Metrolinx has never previously acknowledged the meeting took place. But the documents indicate the board voted to support the staff-recommended list of 10 stations, which did not include Kirby or Lawrence East.

But the day after the meeting, Metrolinx received draft copies of press releases that the ministry planned to use to unveil the new stations. Agency officials were taken aback to see that they indicated the minister would announce Kirby, Lawrence East, and two other stations the board hadn’t approved.

“Are you hearing anything like this?” Metrolinx chief planning officer Leslie Woo wrote to McCuaig after learning of the ministry’s plan.

“Nope,” he shot back.

McCuaig wrote to a policy adviser at the ministry to ask why unapproved stops were in the announcements. “Has a decision been made that I’m not aware of?” he asked.

On the afternoon of June 17, McCuaig wrote to Prichard to say he had spoken to the adviser again. “M apparently wants us to include Lawrence…Kirby” and two other stations, McCuaig wrote.

McCuaig would not confirm to the Star that “M” referred to Minister Del Duca, or the ministry.

Prichard replied that Lawrence East “will probably be ok” - city of Toronto staff had performed their own analysis that showed the station performed better - but, he asserted “deferral is right for Kirby.”

Prichard wrote that he told the ministry adviser that “we would need a call with the minister if they can’t accept the deferral.”

Whether that call took place is not clear.

However, two days later, on June 19, McCuaig emailed agency officials with a “proposed revision” to the report that would go to the board at the public meeting on June 28. Kirby and Lawrence East were now recommended for approval.

In a series of news conferences the week of June 20, 2016, Del Duca announced that the Ontario government intended to build 12 new GO stations, including Lawrence East and Kirby.

The following week, the board met in public and approved all 12 stops.

Metrolinx didn’t release the business case analyses for any of the potential new GO stations until last March, almost nine months after the board vote. The conclusion of the public version of the Kirby analysis was altered from earlier drafts to remove references to its “poor results.”
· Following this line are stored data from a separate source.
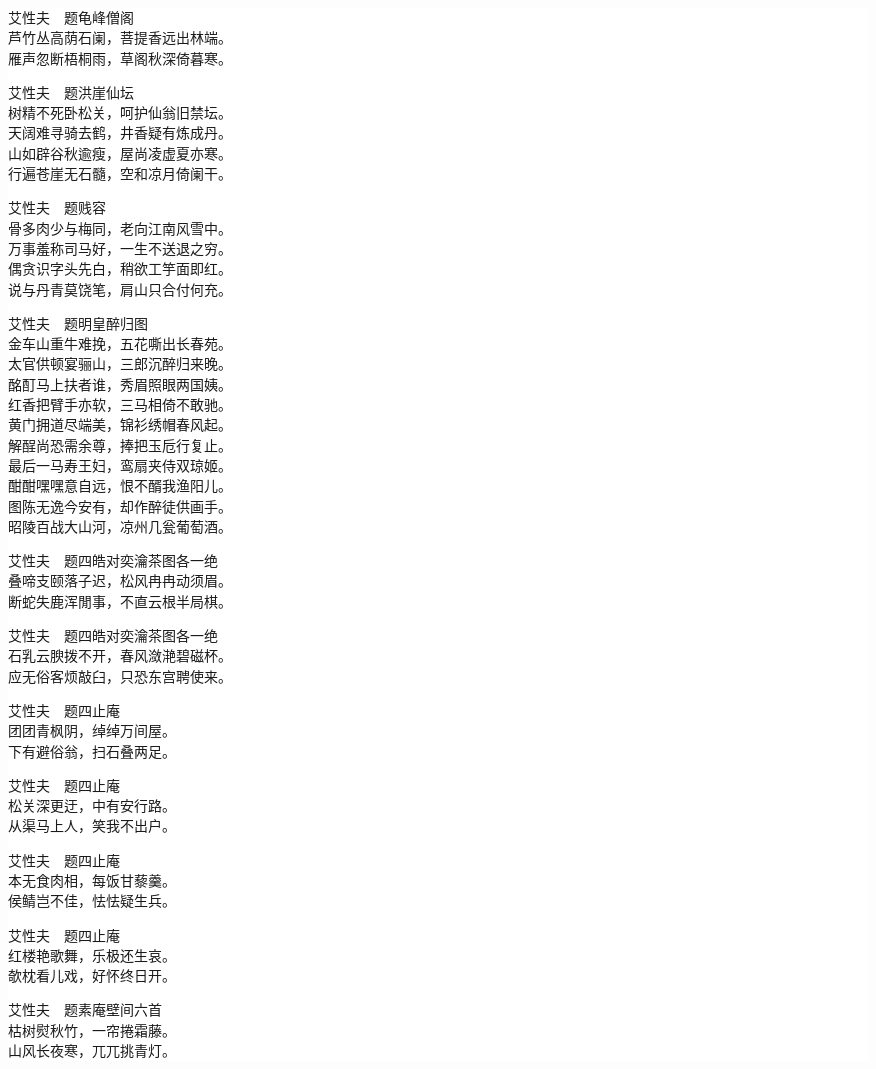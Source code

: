 艾性夫　题龟峰僧阁  
芦竹丛高荫石阑，菩提香远出林端。  
雁声忽断梧桐雨，草阁秋深倚暮寒。  

艾性夫　题洪崖仙坛  
树精不死卧松关，呵护仙翁旧禁坛。  
天阔难寻骑去鹤，井香疑有炼成丹。  
山如辟谷秋逾瘦，屋尚凌虚夏亦寒。  
行遍苍崖无石髓，空和凉月倚阑干。  

艾性夫　题贱容  
骨多肉少与梅同，老向江南风雪中。  
万事羞称司马好，一生不送退之穷。  
偶贪识字头先白，稍欲工竽面即红。  
说与丹青莫饶笔，肩山只合付何充。  

艾性夫　题明皇醉归图  
金车山重牛难挽，五花嘶出长春苑。  
太官供顿宴骊山，三郎沉醉归来晚。  
酩酊马上扶者谁，秀眉照眼两国姨。  
红香把臂手亦软，三马相倚不敢驰。  
黄门拥道尽端美，锦衫绣帽春风起。  
解酲尚恐需余尊，捧把玉卮行复止。  
最后一马寿王妇，鸾扇夹侍双琼姬。  
酣酣嘿嘿意自远，恨不醑我渔阳儿。  
图陈无逸今安有，却作醉徒供画手。  
昭陵百战大山河，凉州几瓮葡萄酒。  

艾性夫　题四皓对奕瀹茶图各一绝  
叠啼支颐落子迟，松风冉冉动须眉。  
断蛇失鹿浑閒事，不直云根半局棋。  

艾性夫　题四皓对奕瀹茶图各一绝  
石乳云腴拨不开，春风潋滟碧磁杯。  
应无俗客烦敲臼，只恐东宫聘使来。  

艾性夫　题四止庵  
团团青枫阴，绰绰万间屋。  
下有避俗翁，扫石叠两足。  

艾性夫　题四止庵  
松关深更迂，中有安行路。  
从渠马上人，笑我不出户。  

艾性夫　题四止庵  
本无食肉相，每饭甘藜羹。  
侯鲭岂不佳，怯怯疑生兵。  

艾性夫　题四止庵  
红楼艳歌舞，乐极还生哀。  
欹枕看儿戏，好怀终日开。  

艾性夫　题素庵壁间六首  
枯树熨秋竹，一帘捲霜藤。  
山风长夜寒，兀兀挑青灯。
The agency never publicly released a separate report drafted before the board vote that explicitly recommended against proceeding with Kirby and Lawrence East. The Star obtained a copy in June.

In an email, Aikins, the Metrolinx spokesperson, said the Metrolinx board is permitted by legislation to meet behind closed doors to discuss certain issues.

She said that, at the closed-door meeting, “the board received management's preliminary advice including advice that there might be updated information following further stakeholder consultations.” During the public meeting management provided its final advice, she stated.

“All of this was done in accord with the board’s governance procedures and the Metrolinx Act.”

According to Aikins, the agency’s leadership recommended Lawrence East be approved after Toronto city officials made the case that “it was an important part of the city’s overall transit network plans.”

She said Metrolinx leaders recommended Kirby after “municipal officials, community stakeholders and Minister Del Duca collectively made the case” that the area around the stop would exhibit higher population growth than the numbers contemplated in the Metrolinx business case.

Aikins said it was a precondition for proceeding with both stops that the respective municipalities enact policies to encourage greater density around the station sites. She said all the proposed new stations will undergo further analysis before they are built to ensure they’re warranted.

In June, Prichard told reporters that to his knowledge Metrolinx had never analyzed the higher growth figures for Kirby.

The Star asked Del Duca’s office if he could provide any Metrolinx or ministry analysis to support the position that Kirby would benefit the transit network. He did not.

Tory’s office said, “City staff have recommended Lawrence East as a stop for SmartTrack and as an important part of the Scarborough transit network plan.”